False underwriting guidelines. FHFA sufficiently alleged that Countrywide misrepresented its compliance with the underwriting guidelines specified in the offering documents. Specifically, the court said Countrywide used a "matching strategy" to create the most aggressive guidelines in the origination market, making "excessive and wholesale use of ‘exceptions' to its normal underwriting standards." The only criterion for approving a loan, according to the complaint, was whether it could be securitized and sold in the secondary market, despite the fact that the offering documents listed more stringent standards. The court rejected Countrywide's defense that the statements were true or immaterial, or that the complaint failed to connect the allegedly false underwriting standards to specific loans. The matching strategy was an expansion of the underwriting standards that abandoned the listed guidelines, according to the court, and while this in itself did not support a fraud claim, failing to disclose it to investors constituted a viable misstatement.
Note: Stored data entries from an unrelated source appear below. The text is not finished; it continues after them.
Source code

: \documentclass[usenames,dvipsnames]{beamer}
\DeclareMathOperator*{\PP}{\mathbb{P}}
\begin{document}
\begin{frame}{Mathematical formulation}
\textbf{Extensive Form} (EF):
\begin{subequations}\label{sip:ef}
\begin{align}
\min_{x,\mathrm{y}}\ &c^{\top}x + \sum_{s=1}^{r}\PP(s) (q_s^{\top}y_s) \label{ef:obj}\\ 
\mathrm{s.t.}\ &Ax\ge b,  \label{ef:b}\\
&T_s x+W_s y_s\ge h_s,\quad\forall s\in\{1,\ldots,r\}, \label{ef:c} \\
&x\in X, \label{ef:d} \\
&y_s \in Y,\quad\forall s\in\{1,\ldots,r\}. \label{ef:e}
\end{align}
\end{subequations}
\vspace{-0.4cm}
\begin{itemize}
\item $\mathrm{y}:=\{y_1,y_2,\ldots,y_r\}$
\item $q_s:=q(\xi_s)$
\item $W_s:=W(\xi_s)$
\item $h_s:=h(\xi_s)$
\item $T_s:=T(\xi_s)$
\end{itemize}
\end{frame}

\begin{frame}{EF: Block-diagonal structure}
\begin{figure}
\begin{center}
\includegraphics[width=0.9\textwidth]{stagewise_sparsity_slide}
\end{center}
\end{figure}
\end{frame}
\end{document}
False credit ratings. Countrywide inflated the credit ratings of each tranche to the credit agencies, according to the complaint, because they used incorrect data about the underlying collateral. The court said that because FHFA alleged Countryside misstated the credit ratings as a result of acquiring false information, the claim was adequately pleaded. The court said FHFA's allegations with regard to false owner-occupancy data in the offering documents were not adequately pleaded, finding that the offering documents did not include misstatements, but merely "accurately repeated information about occupancy provided by borrowers." Countrywide disclosed that this data was based on self-disclosure by the borrowers.

The court went on to hold that the FHFA complaint alleged justifiable reliance on the offering documents, that Countrywide knew the offering documents contained misrepresentations, and that the securities lost value as a result of the misrepresentations.

Dismissed claims. Negligent misrepresentation and aiding and abetting were not properly alleged, the court held. Also dismissed were the Washington, D.C., blue sky claims as well as the Securities Act Section 11 claims against individual defendants. With regard to individual liability for the misstatements in the offering documents, the court found that the misstatements were contained in prospectus supplements, and the registration statement signed by the individual defendants was essentially blank on its effective date, so the individual defendants could not be liable under Section 11.

The case is No. 2:11-ML-02265-MRP.

Attorneys: Brian Charles Devine (Goodwin Procter, LLP) and David Martin Halbreich (Reed Smith, LLP) for Countrywide Financial Corp.

Companies: Countrywide Financial Corp.; Fannie Mae; Freddie Mac; Banc of America Securities LLC; Citigroup Global Markets, Inc.; Deutsche Bank Securities; RBS Securities; UBS Securities, LLC.